Task item:
Go through the entries below and pick out every line with "security".

Saved entries:
------------------------------------------------
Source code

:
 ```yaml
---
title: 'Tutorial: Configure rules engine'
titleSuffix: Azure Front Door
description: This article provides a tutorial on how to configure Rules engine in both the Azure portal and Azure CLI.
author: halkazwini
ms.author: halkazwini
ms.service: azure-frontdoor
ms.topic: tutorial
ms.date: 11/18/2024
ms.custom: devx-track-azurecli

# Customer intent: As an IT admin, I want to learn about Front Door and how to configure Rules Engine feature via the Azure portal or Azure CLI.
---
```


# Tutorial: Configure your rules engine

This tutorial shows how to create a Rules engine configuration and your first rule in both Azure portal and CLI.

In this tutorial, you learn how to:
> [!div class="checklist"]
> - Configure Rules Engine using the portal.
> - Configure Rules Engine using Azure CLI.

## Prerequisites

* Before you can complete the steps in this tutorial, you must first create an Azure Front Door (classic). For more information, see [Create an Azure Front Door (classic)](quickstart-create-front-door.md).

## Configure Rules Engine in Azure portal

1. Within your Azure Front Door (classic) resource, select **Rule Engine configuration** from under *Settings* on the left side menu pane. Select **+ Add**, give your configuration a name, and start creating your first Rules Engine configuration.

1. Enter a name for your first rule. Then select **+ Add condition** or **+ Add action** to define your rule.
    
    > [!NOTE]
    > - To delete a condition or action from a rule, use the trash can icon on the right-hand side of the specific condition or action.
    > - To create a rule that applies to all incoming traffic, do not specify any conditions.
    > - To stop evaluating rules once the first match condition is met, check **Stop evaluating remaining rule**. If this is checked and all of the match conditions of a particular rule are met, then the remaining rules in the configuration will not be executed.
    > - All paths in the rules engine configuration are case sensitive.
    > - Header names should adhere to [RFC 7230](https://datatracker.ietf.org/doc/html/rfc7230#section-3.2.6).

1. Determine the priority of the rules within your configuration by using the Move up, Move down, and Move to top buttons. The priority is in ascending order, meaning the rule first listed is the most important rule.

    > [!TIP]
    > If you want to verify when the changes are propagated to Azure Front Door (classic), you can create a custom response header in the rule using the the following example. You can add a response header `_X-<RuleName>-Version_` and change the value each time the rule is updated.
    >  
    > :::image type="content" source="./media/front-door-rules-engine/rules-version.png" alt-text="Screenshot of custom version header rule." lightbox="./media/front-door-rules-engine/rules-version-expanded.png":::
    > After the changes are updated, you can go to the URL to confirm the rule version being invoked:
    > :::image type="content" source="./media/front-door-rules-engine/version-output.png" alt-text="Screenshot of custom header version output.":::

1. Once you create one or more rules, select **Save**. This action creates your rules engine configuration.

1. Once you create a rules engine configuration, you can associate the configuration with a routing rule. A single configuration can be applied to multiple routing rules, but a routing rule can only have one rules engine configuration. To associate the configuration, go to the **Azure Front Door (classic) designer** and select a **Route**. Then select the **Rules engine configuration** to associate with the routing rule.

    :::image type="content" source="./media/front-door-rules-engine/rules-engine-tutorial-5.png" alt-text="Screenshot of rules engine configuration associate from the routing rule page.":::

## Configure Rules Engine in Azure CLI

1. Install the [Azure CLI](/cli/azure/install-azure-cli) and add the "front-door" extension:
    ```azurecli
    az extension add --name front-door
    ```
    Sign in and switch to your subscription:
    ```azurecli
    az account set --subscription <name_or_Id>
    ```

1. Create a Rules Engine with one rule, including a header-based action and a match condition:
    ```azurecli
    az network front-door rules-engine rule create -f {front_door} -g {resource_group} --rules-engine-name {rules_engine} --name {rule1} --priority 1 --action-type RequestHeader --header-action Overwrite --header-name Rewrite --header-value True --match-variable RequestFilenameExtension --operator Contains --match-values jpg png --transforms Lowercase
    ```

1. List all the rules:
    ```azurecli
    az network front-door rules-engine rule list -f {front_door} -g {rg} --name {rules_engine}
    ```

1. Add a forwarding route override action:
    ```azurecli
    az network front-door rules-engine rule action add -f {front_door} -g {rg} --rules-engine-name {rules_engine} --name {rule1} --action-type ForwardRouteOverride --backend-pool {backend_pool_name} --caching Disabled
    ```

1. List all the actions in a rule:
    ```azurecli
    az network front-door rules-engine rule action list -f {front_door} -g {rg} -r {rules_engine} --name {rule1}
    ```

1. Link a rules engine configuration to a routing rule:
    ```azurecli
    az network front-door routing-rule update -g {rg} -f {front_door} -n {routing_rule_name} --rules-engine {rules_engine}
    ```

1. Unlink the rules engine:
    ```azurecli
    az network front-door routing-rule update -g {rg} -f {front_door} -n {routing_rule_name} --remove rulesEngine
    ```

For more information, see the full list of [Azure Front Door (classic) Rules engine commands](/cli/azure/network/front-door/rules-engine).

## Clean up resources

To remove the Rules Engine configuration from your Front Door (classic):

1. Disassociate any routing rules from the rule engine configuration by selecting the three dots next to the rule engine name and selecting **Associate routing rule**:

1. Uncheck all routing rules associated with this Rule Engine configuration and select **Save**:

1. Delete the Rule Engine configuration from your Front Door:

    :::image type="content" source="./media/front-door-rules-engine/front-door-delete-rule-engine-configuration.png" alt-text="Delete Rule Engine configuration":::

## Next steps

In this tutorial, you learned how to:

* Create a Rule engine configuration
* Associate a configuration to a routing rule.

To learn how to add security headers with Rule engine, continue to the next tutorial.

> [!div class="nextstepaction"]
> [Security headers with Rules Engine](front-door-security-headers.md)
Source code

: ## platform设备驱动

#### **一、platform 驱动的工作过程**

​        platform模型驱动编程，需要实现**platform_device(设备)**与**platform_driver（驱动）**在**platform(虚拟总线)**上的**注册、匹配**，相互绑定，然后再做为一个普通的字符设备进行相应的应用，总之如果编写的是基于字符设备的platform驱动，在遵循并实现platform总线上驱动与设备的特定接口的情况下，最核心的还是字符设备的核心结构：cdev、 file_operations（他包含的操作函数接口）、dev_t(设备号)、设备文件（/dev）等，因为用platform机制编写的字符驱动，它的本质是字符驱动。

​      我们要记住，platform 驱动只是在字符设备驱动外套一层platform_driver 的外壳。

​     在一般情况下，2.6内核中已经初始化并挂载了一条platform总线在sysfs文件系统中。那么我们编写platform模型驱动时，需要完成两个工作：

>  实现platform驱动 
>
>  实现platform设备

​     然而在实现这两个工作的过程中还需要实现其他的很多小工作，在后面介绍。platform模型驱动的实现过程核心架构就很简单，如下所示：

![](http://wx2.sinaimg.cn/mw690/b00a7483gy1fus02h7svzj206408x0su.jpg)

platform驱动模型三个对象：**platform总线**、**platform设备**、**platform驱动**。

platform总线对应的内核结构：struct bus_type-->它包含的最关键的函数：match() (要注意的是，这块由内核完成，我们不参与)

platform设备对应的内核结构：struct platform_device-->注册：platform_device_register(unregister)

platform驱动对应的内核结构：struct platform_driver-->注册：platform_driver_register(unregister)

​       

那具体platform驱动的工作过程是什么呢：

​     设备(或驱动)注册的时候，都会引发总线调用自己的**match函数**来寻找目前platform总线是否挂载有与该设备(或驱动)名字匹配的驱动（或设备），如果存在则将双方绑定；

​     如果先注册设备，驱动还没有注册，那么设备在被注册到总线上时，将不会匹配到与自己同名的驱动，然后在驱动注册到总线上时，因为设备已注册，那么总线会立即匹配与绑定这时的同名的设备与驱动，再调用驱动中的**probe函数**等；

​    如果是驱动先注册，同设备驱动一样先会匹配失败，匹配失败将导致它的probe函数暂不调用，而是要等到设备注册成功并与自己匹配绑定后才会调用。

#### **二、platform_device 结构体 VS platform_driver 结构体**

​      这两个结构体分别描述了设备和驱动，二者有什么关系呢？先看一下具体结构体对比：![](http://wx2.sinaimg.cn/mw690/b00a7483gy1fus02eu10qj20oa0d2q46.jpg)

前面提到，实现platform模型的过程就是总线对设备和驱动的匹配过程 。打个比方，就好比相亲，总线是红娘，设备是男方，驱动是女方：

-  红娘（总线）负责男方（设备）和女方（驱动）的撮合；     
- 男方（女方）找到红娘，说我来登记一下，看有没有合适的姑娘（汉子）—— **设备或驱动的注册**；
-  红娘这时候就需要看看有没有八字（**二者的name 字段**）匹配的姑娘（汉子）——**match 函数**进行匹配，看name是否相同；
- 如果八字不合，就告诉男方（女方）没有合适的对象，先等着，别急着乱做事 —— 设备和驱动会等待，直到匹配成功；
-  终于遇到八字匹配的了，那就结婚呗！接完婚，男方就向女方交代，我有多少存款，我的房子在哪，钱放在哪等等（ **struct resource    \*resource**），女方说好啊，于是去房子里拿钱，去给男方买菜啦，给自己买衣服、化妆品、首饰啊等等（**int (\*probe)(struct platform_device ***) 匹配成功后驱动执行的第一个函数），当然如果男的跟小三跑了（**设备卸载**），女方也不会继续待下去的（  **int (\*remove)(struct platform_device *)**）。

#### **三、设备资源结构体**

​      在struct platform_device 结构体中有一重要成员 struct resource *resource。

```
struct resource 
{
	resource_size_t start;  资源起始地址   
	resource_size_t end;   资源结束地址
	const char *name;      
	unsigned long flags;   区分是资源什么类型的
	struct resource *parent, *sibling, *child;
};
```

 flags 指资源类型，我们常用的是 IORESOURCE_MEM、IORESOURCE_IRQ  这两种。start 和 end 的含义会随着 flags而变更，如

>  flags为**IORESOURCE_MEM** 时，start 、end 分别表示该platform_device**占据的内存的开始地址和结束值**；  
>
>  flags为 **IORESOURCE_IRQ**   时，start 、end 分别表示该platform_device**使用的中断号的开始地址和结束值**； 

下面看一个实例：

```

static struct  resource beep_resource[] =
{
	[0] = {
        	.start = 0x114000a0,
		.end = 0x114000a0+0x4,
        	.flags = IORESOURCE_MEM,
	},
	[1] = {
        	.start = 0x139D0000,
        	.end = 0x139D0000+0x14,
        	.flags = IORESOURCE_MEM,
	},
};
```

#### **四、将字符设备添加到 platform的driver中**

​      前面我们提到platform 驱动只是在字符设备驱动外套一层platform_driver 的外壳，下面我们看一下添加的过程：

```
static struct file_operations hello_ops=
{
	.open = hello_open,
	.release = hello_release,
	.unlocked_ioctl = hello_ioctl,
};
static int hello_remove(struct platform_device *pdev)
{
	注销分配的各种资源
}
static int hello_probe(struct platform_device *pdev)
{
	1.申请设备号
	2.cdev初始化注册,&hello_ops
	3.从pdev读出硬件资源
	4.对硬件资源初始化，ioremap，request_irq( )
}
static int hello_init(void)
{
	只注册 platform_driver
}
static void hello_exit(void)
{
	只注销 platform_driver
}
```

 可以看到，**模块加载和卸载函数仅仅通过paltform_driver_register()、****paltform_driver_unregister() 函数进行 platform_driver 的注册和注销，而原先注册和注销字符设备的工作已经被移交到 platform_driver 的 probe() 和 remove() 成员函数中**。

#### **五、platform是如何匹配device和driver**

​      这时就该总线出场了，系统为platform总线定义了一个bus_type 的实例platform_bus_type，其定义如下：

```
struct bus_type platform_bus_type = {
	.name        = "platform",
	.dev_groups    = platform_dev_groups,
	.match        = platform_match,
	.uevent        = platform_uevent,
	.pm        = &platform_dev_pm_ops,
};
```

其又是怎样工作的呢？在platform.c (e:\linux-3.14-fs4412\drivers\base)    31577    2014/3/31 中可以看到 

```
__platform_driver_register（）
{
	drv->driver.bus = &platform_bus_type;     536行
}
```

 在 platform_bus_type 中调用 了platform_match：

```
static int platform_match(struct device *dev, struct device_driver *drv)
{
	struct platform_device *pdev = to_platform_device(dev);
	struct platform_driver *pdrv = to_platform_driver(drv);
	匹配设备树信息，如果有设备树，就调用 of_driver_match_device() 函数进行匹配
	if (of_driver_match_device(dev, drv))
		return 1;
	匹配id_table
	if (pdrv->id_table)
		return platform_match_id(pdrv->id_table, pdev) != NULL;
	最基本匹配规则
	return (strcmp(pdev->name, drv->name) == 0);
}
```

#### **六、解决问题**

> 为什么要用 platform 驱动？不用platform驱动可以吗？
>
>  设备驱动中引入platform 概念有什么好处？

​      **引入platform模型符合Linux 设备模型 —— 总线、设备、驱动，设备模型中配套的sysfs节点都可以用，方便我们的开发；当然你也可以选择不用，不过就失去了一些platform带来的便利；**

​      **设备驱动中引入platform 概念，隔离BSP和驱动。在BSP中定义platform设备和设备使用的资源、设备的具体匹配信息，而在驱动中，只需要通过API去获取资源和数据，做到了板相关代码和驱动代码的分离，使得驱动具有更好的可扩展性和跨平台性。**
------------------------------------------------
Exercise response:
To learn how to add security headers with Rule engine, continue to the next tutorial.
> [Security headers with Rules Engine](front-door-security-headers.md)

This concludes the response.